ReplyDeleteHi Stanley and welcome to the Music Salon. Not sure why this old post is attracting so much attention these days... As for the over/under debate on replacing a broken nail with a segment of a ping pong ball, I have tried it both ways and I just don't think it works under the nail. There are two problems: first is that there is little surface for the glue to bond to, but there is also a difference in angle that is distracting which it doesn't seem to be when the replacement nail is glued on the outside. Mind you, I haven't had to do this for years and years. I recently did break my thumbnail very badly on a door, but was able to almost instantly apply Krazy Glue and it bonded so well it was as if it hadn't happened.
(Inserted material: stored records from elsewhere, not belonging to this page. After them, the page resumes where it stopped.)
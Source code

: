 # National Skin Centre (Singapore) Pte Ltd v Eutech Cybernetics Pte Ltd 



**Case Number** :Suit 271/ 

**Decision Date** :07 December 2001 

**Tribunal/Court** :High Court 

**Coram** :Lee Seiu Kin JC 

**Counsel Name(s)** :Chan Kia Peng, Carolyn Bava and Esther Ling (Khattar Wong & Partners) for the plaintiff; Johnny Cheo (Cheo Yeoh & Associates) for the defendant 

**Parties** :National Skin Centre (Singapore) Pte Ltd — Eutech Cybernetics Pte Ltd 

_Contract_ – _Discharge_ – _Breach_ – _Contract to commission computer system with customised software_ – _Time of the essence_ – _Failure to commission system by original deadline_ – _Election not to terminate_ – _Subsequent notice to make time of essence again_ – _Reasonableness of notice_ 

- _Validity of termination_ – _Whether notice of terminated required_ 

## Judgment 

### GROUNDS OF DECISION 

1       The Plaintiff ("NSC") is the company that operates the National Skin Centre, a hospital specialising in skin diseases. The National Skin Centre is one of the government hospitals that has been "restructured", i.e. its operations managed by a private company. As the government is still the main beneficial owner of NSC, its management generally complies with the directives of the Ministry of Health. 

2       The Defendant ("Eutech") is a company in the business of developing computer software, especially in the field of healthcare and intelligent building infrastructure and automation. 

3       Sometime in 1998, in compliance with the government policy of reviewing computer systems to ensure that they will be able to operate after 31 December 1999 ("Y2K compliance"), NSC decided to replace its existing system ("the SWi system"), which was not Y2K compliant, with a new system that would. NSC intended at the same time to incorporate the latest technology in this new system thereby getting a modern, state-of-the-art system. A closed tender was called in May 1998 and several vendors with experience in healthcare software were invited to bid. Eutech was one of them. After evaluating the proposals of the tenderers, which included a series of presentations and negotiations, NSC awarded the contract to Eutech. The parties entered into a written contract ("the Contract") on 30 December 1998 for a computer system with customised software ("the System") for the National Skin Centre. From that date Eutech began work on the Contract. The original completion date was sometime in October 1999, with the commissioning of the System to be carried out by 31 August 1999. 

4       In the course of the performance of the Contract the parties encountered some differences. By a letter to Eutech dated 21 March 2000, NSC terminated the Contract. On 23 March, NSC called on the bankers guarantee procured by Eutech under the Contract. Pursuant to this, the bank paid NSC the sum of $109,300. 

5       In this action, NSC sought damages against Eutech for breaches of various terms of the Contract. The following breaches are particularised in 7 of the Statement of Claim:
This is the secret really: you can fix almost any nail break if you apply a small amount of Krazy Glue within a few minutes. I don't recall a problem with losing some of the original nail.
ReplyDeleteDid you ever try playing guitar without nails, perhaps when you played the lute as an undergraduate (been going through the archive)? After reading about how Sor, Tarrega et al. played without nails, I tried it myself and am amazed at the results, especially the tone, which seems like it might actually be an improvement on nails. Neither, to my surprise, is nail-less playing especially quieter. So I can't entirely figure out why nail-less playing has become so unorthodox, except perhaps because it's easier to play very fast. Would be very interested in your experience and opinion!
ReplyDeleteYes, Steven, you are correct. I did a summer lute course when I was an undergraduate and cut my nails for that. The experience was very interesting and I'm sure it was influential on my concept of tone-color. But all my professional studies with guitar maestros were with people who played with nails: José Tomas, Pepe Romero, Manuel Barrueco, Léo Brouwer, etc. My personal feeling is that you can achieve a much wider range of tone-color with nails than without. The only important teacher I know of who advocated playing without nails was Emilio Pujol, who passed away a long time ago.
ReplyDeleteAye, that's true. But I don't imagine you necessarily believe in a progressive vision, that what is common practise now is better than what many in past generations practised (and had good reason to practise)? If you have the chance, I recommend Rob MacKillop's list of players old and new, important and minor, who don't use nails (the big names are no doubt familiar, but perhaps not the newer ones like Virginia Luque): https://rmclassicalguitar.com/players/ (Many of the recordings of those players seem, to my ear, to demonstrate a wide range of tone colour.)
ReplyDeleteQuite right, I don't buy the progressive vision! I will have a look at that list. But, just to take one example, that brilliant, glassy sound that Bream gets with his nails would not be possible with just fingertips.
ReplyDeleteTrue, but nails can sound metallic for this same reason. There may be less brilliance, but flesh is capable of a sweeter and fuller sound in a way that nails aren't. (Which is basically Pujol's argument.)
ReplyDeleteOh god yes! Sometimes, especially with a repaired cracked nail, you just can't get a nice sound.